Abstract

In the past several years, financial statements fraud has cost market participants huge sum of loss and it has eroded market participants confidence in the audit financial report of organisations. This study therefore, examined the determinants of financial statement fraud in Nigeria and South Africa. The study specifically focus on firm size, leverage, board independence, institutional ownership, firm profitability and capital structure. The population of the study comprised 510 quoted non-financial companies in the Nigeria Stock Exchange and Johannesburg Stock Exchange for the periods 2012 to 2018. A sample size of 70 was selected using random sampling techniques. The data collected were analysed using descriptive statistics and robust least square regression analysis. It was observed from the descriptive statistics that there is presence of financial statement fraud reporting among the quoted non-financial companies in Nigeria and South Africa.

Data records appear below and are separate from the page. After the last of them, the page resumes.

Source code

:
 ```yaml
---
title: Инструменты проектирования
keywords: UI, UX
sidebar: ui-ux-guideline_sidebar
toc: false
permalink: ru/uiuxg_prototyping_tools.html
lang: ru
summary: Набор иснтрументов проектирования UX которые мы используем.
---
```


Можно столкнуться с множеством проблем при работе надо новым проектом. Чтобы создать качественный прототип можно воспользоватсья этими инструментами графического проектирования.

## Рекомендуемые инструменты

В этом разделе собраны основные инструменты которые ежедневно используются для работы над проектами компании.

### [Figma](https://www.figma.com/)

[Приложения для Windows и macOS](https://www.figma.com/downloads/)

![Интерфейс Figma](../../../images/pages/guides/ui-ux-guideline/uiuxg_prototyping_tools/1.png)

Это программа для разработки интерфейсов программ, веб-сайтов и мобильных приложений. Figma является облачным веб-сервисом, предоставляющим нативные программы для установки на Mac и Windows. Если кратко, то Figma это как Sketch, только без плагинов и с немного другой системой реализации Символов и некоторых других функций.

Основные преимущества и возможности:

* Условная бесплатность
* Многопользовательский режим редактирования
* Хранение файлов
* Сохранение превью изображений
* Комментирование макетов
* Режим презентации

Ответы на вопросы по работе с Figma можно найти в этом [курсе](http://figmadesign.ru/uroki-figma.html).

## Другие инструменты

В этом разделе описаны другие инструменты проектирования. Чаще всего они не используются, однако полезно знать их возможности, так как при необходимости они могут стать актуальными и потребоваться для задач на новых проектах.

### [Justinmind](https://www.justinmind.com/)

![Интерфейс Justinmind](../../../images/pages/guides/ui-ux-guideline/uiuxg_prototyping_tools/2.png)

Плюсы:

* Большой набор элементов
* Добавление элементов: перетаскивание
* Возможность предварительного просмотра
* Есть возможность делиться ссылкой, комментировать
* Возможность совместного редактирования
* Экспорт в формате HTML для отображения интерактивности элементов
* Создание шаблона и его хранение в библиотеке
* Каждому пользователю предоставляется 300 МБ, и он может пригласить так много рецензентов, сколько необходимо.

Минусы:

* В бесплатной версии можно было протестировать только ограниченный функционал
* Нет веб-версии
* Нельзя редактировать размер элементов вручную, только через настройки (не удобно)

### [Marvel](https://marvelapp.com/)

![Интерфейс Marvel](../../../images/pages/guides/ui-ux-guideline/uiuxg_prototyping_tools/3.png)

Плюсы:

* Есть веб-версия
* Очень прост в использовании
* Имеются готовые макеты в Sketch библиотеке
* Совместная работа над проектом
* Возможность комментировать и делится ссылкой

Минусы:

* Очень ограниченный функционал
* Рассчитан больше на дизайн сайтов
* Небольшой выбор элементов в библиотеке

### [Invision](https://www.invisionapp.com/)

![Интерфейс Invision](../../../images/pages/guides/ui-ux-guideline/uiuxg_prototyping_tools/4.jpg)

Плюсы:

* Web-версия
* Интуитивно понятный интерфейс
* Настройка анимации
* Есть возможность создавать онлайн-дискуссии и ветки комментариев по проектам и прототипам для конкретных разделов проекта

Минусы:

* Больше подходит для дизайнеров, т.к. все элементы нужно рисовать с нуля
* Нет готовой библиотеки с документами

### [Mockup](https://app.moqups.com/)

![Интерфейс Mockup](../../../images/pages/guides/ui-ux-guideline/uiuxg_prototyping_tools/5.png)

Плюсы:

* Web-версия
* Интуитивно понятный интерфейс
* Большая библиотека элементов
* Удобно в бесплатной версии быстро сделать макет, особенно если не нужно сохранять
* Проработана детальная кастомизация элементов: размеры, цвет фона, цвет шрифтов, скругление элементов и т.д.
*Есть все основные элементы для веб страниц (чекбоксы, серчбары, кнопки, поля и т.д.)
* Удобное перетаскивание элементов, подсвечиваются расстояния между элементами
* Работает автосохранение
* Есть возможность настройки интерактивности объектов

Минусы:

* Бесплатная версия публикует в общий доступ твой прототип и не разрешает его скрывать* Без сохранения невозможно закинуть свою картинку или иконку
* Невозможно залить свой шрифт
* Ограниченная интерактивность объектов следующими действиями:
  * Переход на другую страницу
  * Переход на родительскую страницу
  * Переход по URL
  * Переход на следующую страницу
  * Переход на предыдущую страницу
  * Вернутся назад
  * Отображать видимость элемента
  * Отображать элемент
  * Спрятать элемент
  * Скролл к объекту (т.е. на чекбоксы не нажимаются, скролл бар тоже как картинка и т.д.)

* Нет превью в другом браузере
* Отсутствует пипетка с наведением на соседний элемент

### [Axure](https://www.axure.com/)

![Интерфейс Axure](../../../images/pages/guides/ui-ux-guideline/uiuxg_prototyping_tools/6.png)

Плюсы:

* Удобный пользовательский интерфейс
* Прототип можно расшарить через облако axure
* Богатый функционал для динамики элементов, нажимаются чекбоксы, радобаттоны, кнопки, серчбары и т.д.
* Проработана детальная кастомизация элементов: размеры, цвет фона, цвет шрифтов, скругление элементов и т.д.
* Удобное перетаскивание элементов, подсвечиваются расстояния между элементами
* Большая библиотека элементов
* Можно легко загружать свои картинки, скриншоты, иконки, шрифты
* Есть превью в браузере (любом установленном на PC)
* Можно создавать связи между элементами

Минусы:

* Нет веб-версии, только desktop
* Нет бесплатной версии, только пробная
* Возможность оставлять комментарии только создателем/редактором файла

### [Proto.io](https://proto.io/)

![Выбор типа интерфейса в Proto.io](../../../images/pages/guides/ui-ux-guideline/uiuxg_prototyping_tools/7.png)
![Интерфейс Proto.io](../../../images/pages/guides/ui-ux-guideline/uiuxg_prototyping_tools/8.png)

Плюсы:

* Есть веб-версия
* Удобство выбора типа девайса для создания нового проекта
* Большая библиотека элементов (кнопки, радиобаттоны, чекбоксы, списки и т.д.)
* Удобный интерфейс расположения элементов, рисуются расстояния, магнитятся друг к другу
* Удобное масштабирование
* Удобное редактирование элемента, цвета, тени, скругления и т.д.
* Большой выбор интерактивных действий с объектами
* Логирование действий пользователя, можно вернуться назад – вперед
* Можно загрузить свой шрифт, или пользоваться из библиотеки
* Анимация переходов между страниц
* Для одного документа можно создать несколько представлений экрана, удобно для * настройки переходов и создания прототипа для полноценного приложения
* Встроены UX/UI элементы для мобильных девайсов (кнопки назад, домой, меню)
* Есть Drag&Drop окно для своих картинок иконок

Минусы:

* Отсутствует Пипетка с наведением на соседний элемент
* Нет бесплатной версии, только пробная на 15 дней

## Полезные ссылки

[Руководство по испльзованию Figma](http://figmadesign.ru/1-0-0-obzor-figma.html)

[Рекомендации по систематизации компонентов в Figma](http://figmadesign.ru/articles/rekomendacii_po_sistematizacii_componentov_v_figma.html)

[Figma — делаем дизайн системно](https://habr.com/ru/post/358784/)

The results revealed that firm size was statistically significant in Nigeria and South Africa, leverage was statistically insignificant in Nigeria and South Africa, board independence was statistically significant in Nigeria but insignificant in South Africa, institutional ownership was statistically significant in Nigeria and insignificant in South Africa, firm profitability was statistically significant in South Africa but insignificant in Nigeria while capital structure was statistically insignificant in Nigeria and South Africa. The study recommended that the results have direct implications for further improvement of firm size, board independence, institutional investors and capital structure.